French author Jean-Baptiste Del Amo won the Prix Goncourt du Premier Roman for Une éducation libertine in 2008, and in 2016 published Règne animal, a denunciation of the violent treatment of animals. Driven by lyrical, organic writing, it will be released in English in the United States on September 10 as Animalia.
[button_code]
© Michel Vanden Eeckhoudt/Agence VU’/Gallimard

Rarely does a book stimulate all the senses to such an extent, sometimes to the point of nausea. Reading Animalia, a novel filled with flesh, sex, and blood, is not for the faint of heart. Prepare for the stench of putrefaction, images of pigs with their throats cut, and detailed descriptions of bodily fluids. For Jean-Baptiste Del Amo, beauty comes from dirt, and from crudeness combined with poetic writing. His first novel, Une éducation libertine, follows a young libertine through the filthy, stinking Paris of the 18th century. After Le Sel, a day in the life of a family from Sète, and Pornographia (2013 Prix Sade), which portrayed a young man’s nocturnal sexual adventures in Havana, the author has returned to historical storytelling and continues exploring his favorite themes of bodies and death.

Between the late 19th century and 1981, the year of his birth, Jean-Baptiste Del Amo tells the tale of a family of pig farmers in Southwestern France across three generations. After overcoming harsh beginnings, their success is thwarted by an epidemic caused by the excesses of intensive farming. As a member of the L214 activist group, which condemns the practices of slaughterhouses, Jean-Baptiste Del Amo delivers a parable on animal exploitation.
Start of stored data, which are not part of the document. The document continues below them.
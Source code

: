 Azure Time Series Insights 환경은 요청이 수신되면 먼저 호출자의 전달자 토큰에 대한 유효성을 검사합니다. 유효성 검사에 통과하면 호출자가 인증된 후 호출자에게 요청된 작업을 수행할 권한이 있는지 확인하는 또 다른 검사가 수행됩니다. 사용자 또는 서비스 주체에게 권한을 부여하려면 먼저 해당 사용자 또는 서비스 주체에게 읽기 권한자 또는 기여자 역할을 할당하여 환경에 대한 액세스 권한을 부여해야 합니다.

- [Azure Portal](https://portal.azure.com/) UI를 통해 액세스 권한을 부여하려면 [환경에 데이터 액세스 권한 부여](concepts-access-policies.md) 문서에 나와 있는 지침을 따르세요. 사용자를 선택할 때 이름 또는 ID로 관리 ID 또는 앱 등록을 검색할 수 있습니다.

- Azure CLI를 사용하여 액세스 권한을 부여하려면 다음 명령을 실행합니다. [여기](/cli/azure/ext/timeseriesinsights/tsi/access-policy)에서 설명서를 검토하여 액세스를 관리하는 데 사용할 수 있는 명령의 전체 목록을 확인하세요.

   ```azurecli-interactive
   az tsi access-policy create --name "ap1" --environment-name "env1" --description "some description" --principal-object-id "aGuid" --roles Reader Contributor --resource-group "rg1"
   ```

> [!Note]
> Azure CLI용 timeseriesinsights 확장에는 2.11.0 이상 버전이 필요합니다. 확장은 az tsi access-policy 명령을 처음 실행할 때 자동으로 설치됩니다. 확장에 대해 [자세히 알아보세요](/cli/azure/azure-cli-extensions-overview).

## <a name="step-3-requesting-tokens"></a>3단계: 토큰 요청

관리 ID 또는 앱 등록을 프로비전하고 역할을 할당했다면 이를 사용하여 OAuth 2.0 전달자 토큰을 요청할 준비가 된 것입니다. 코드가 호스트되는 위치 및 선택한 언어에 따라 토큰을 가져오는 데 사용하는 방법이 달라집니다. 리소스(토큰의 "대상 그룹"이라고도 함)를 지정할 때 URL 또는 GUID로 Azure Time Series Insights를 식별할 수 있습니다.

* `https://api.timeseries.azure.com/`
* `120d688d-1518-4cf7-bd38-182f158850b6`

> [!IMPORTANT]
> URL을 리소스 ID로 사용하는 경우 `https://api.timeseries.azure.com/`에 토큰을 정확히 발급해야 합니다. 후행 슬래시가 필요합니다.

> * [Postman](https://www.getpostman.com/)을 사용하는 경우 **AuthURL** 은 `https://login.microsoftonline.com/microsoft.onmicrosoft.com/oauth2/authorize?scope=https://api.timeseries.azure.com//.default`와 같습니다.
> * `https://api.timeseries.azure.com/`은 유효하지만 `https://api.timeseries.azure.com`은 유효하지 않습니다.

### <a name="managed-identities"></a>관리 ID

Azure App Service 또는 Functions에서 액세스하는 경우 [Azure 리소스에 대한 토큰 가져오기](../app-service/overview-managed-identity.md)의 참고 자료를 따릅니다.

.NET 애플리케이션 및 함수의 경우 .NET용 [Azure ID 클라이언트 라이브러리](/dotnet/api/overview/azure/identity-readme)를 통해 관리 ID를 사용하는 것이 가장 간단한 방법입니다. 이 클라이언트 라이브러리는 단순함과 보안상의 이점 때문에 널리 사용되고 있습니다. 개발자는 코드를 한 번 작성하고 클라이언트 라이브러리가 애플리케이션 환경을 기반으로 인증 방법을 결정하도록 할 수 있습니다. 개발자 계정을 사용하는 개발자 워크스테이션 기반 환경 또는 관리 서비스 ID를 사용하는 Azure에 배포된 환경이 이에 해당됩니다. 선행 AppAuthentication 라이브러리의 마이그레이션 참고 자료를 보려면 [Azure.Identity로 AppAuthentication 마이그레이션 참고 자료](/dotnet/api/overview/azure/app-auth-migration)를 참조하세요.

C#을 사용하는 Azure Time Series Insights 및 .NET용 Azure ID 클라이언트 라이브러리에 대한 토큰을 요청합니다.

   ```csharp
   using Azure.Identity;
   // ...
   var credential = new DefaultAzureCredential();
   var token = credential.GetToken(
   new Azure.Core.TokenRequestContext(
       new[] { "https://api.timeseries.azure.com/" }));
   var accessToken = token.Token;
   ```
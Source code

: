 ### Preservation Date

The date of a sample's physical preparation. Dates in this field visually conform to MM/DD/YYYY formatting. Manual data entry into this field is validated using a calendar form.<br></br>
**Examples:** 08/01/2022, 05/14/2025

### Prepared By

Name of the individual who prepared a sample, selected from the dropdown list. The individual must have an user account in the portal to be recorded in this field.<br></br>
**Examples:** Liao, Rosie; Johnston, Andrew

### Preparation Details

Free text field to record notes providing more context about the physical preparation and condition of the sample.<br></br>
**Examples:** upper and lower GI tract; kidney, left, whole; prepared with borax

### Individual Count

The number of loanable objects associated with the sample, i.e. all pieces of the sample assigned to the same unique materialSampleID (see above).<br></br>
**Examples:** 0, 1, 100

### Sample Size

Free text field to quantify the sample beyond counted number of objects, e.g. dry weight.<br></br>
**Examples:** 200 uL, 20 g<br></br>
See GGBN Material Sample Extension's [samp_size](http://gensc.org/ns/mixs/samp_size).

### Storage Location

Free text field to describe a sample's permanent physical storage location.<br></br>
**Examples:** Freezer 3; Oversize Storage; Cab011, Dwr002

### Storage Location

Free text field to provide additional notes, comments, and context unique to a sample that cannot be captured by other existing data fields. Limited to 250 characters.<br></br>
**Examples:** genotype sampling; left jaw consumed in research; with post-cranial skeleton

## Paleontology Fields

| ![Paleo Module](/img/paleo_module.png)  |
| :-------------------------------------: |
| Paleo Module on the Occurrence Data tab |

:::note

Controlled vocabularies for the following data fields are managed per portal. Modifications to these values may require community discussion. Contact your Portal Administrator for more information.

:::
With a vision that flies in the face of our sterilized, overly hygienic society, which turns a blind eye to death, he reveals the wild side of humanity, for better or for worse. Focusing on the natural world surrounding the farm, the writer starts a silent dialogue between humans and animals: A frog perches on a coffin; an injured crow is tamed; and a grass snake curls up on a young boy’s chest.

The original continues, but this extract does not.